3. Ask to see full galleries. I have two on hand at all times for anyone who asks, and normally when someone inquires, I send them 2 weddings + an engagement/sweetheart session. Why would you want to look through hundreds of someone else’s photos? Ask yourself if you can see yourself in their work. Is the posing/lighting/coloring something that intrigues you? Lighting and conditions change so wildly throughout a wedding day and if you don’t like the way family photos or something in particular looks, you may be disappointed in your final result on your day. As photographers, we get into a groove and strive for consistency from client to client so we want to make sure you’re happy with what we already provide instead of trying to make us something we’re not. This ensures everyone’s expectations are managed.

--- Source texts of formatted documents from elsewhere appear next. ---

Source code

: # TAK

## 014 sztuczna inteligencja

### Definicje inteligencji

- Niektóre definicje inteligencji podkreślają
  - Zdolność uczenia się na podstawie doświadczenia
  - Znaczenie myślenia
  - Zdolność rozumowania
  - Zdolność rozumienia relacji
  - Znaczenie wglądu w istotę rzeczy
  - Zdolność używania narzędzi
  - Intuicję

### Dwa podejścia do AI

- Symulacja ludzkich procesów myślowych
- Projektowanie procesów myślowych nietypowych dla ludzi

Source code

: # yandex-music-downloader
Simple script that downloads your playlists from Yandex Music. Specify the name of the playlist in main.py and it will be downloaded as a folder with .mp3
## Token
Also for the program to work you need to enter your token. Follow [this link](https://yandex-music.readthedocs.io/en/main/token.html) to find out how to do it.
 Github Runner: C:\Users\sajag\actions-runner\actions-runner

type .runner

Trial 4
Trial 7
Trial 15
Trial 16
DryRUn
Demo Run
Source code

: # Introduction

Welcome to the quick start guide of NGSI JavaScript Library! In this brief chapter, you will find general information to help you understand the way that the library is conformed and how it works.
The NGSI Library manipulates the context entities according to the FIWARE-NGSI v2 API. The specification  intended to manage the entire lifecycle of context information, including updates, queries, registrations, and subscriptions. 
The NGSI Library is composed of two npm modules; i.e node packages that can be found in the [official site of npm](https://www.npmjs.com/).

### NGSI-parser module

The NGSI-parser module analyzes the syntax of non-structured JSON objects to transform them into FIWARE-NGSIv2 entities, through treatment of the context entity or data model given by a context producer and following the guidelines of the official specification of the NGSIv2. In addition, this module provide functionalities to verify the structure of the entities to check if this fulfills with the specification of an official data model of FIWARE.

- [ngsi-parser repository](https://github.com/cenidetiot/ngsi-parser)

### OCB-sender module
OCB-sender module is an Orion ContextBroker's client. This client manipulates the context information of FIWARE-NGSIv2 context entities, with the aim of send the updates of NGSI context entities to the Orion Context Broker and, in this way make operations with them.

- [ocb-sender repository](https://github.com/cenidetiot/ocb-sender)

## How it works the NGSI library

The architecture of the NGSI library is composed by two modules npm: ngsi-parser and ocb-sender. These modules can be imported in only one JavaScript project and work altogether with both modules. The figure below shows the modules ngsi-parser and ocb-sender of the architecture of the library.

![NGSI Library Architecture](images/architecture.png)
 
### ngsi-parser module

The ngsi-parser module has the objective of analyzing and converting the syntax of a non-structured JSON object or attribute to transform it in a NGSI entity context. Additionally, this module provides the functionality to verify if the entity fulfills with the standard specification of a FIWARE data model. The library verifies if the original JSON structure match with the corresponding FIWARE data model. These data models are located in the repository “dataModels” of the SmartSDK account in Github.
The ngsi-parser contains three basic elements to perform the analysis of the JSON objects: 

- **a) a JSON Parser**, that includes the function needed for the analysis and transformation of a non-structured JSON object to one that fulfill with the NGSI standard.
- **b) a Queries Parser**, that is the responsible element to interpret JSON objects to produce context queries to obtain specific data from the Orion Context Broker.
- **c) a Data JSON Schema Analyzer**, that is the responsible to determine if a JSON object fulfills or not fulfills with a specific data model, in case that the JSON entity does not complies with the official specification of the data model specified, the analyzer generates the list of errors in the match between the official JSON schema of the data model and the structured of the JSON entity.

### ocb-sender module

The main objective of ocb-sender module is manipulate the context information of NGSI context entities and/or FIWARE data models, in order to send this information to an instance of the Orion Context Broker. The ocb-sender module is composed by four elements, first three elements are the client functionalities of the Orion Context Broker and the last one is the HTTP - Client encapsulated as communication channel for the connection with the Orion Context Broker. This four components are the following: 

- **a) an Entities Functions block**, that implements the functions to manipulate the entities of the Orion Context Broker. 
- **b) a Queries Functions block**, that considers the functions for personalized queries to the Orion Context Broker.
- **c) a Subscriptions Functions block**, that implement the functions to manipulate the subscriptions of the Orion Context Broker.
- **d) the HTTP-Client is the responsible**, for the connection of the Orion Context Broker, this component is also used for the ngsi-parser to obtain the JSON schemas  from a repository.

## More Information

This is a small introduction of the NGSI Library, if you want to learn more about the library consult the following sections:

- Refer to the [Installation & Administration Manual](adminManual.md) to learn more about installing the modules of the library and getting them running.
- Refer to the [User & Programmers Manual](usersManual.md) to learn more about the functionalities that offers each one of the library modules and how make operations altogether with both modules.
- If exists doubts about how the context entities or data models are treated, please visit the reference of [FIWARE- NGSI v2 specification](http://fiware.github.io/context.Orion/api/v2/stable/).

4. Read reviews! Of course, not everyone will be 100% on their game 100% of the time. Learn to read between reviews. Maybe a photographer wasn’t great at setting expectations but they’ve taken this constructive criticism and have grown/learned from it. However, if you run into a photographer with consistently poor reviews, you may find yourself in the same situation. Check Facebook, WeddingWire, Google, The Knot, anywhere you may be able to find. If you have a question about something you’ve seen in a review? Ask your photographer. Of course, anyone can twist a situation to their liking but a simple misunderstanding could always just be that.

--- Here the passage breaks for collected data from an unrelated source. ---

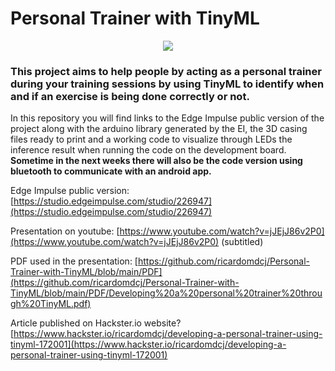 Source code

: # Personal Trainer with TinyML

<p align="center">
  <img src="https://github.com/ricardomdcj/Personal-Trainer-with-TinyML/blob/main/Images/3D%20Casing.png" />
</p>


### This project aims to help people by acting as a personal trainer during your training sessions by using TinyML to identify when and if an exercise is being done correctly or not.

In this repository you will find links to the Edge Impulse public version of the project along with the arduino library generated by the EI, the 3D casing files ready to print and a working code to visualize through LEDs the inference result when running the code on the development board. **Sometime in the next weeks there will also be the code version using bluetooth to communicate with an android app.**

Edge Impulse public version: [https://studio.edgeimpulse.com/studio/226947](https://studio.edgeimpulse.com/studio/226947)

Presentation on youtube: [https://www.youtube.com/watch?v=jJEjJ86v2P0](https://www.youtube.com/watch?v=jJEjJ86v2P0) (subtitled)

PDF used in the presentation: [https://github.com/ricardomdcj/Personal-Trainer-with-TinyML/blob/main/PDF](https://github.com/ricardomdcj/Personal-Trainer-with-TinyML/blob/main/PDF/Developing%20a%20personal%20trainer%20through%20TinyML.pdf)

Article published on Hackster.io website? [https://www.hackster.io/ricardomdcj/developing-a-personal-trainer-using-tinyml-172001](https://www.hackster.io/ricardomdcj/developing-a-personal-trainer-using-tinyml-172001)


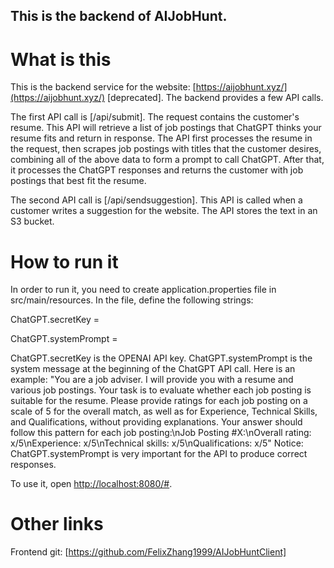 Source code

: ## This is the backend of AIJobHunt.
# What is this
This is the backend service for the website: [https://aijobhunt.xyz/](https://aijobhunt.xyz/) [deprecated]. The backend provides a few API calls.


The first API call is [/api/submit]. The request contains the customer's resume. This API will retrieve a list of job postings that ChatGPT thinks your resume fits and return in response. The API first processes the resume in the request, then scrapes job postings with titles that the customer desires, combining all of the above data to form a prompt to call ChatGPT. After that, it processes the ChatGPT responses and returns the customer with job postings that best fit the resume.


The second API call is [/api/sendsuggestion]. This API is called when a customer writes a suggestion for the website. The API stores the text in an S3 bucket.


# How to run it
In order to run it, you need to create application.properties file in src/main/resources. In the file, define the following strings: 

ChatGPT.secretKey =

ChatGPT.systemPrompt =

ChatGPT.secretKey is the OPENAI API key.
ChatGPT.systemPrompt is the system message at the beginning of the ChatGPT API call. Here is an example: "You are a job adviser. I will provide you with a resume and various job postings. Your task is to evaluate whether each job posting is suitable for the resume. Please provide ratings for each job posting on a scale of 5 for the overall match, as well as for Experience, Technical Skills, and Qualifications, without providing explanations. Your answer should follow this pattern for each job posting:\nJob Posting #X:\nOverall rating: x/5\nExperience: x/5\nTechnical skills: x/5\nQualifications: x/5"
Notice: ChatGPT.systemPrompt is very important for the API to produce correct responses.

To use it, open [http://localhost:8080/#](http://localhost:8080/#).

# Other links
Frontend git: [https://github.com/FelixZhang1999/AIJobHuntClient]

5. Most importantly, communicate. Ask to set up a call with your wedding photographer before booking if you have questions. We can’t always meet in person, so my FaceTime or phone call sessions with brides are great. We get a chance to discuss any fears they may have. I’ve helped set up ceremony times, helped flesh out timelines, I’ve bustled dresses, we do it all. I firmly believe you cannot over communicate with me. Find someone whose communication style you gel well with. You’ll be meeting up with and talking to your photographer a LOT leading up to your day.